Is that your fly loft? Do you also have a breeders loft?

Just wondering


----------



## sky tx (Mar 1, 2005)

Nope--thats all of my loft/lofts. After Racing 31 years & 74 y/o-not the best of health-and a 50 pound bag of feed feels like 100 pounds now. I down sized.--Keep 3-4 pair of breeders--Keep maybe 12-18 old birds--start with 15-20 young birds. I fly for the fun of it.-NOW-Never ship the bird limit to a race. Ship 6-8-10. May not fly ever race We have both a "A" & "B race -relese 30 minutes or 1 hour apart.. YES years ago had a 8 X 24 racing loft and a 8 x 12 breeding loft. Other club members will give us older flyers birds if we want or need them.

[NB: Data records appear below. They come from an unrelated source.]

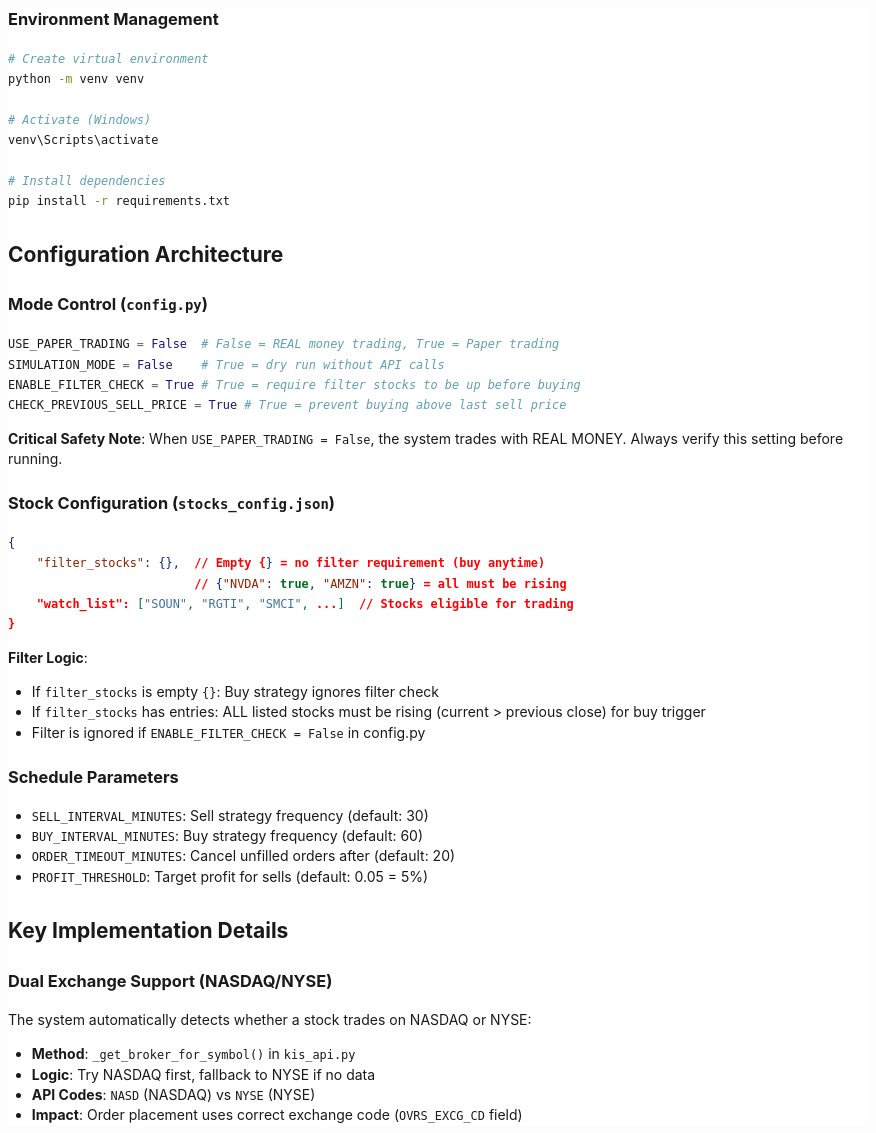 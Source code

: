 ### Environment Management
```bash
# Create virtual environment
python -m venv venv

# Activate (Windows)
venv\Scripts\activate

# Install dependencies
pip install -r requirements.txt
```

## Configuration Architecture

### Mode Control (`config.py`)
```python
USE_PAPER_TRADING = False  # False = REAL money trading, True = Paper trading
SIMULATION_MODE = False    # True = dry run without API calls
ENABLE_FILTER_CHECK = True # True = require filter stocks to be up before buying
CHECK_PREVIOUS_SELL_PRICE = True # True = prevent buying above last sell price
```

**Critical Safety Note**: When `USE_PAPER_TRADING = False`, the system trades with REAL MONEY. Always verify this setting before running.

### Stock Configuration (`stocks_config.json`)
```json
{
    "filter_stocks": {},  // Empty {} = no filter requirement (buy anytime)
                          // {"NVDA": true, "AMZN": true} = all must be rising
    "watch_list": ["SOUN", "RGTI", "SMCI", ...]  // Stocks eligible for trading
}
```

**Filter Logic**:
- If `filter_stocks` is empty `{}`: Buy strategy ignores filter check
- If `filter_stocks` has entries: ALL listed stocks must be rising (current > previous close) for buy trigger
- Filter is ignored if `ENABLE_FILTER_CHECK = False` in config.py

### Schedule Parameters
- `SELL_INTERVAL_MINUTES`: Sell strategy frequency (default: 30)
- `BUY_INTERVAL_MINUTES`: Buy strategy frequency (default: 60)
- `ORDER_TIMEOUT_MINUTES`: Cancel unfilled orders after (default: 20)
- `PROFIT_THRESHOLD`: Target profit for sells (default: 0.05 = 5%)

## Key Implementation Details

### Dual Exchange Support (NASDAQ/NYSE)
The system automatically detects whether a stock trades on NASDAQ or NYSE:
- **Method**: `_get_broker_for_symbol()` in `kis_api.py`
- **Logic**: Try NASDAQ first, fallback to NYSE if no data
- **API Codes**: `NASD` (NASDAQ) vs `NYSE` (NYSE)
- **Impact**: Order placement uses correct exchange code (`OVRS_EXCG_CD` field)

They are trying to keep this sport and club members "Alive"/"UP".


----------



## eyespyer (Jul 14, 2008)

sky tx said:


> Nope--thats all of my loft/lofts. After Racing 31 years & 74 y/o-not the best of health-and a 50 pound bag of feed feels like 100 pounds now. I down sized.--Keep 3-4 pair of breeders--Keep maybe 12-18 old birds--start with 15-20 young birds. I fly for the fun of it.-NOW-Never ship the bird limit to a race. Ship 6-8-10. May not fly ever race We have both a "A" & "B race -relese 30 minutes or 1 hour apart.. YES years ago had a 8 X 24 racing loft and a 8 x 12 breeding loft. Other club members will give us older flyers birds if we want or need them. They are trying to keep this sport and club members "Alive"/"UP".


I was starting think I was going the wrong way. I have a 8 X 15 it has two sections, Then I have a ten cage breeder loft that is elevated off the ground 4 X 16. I am looking to build onto both. LOL Was thinking about doubling them.


----------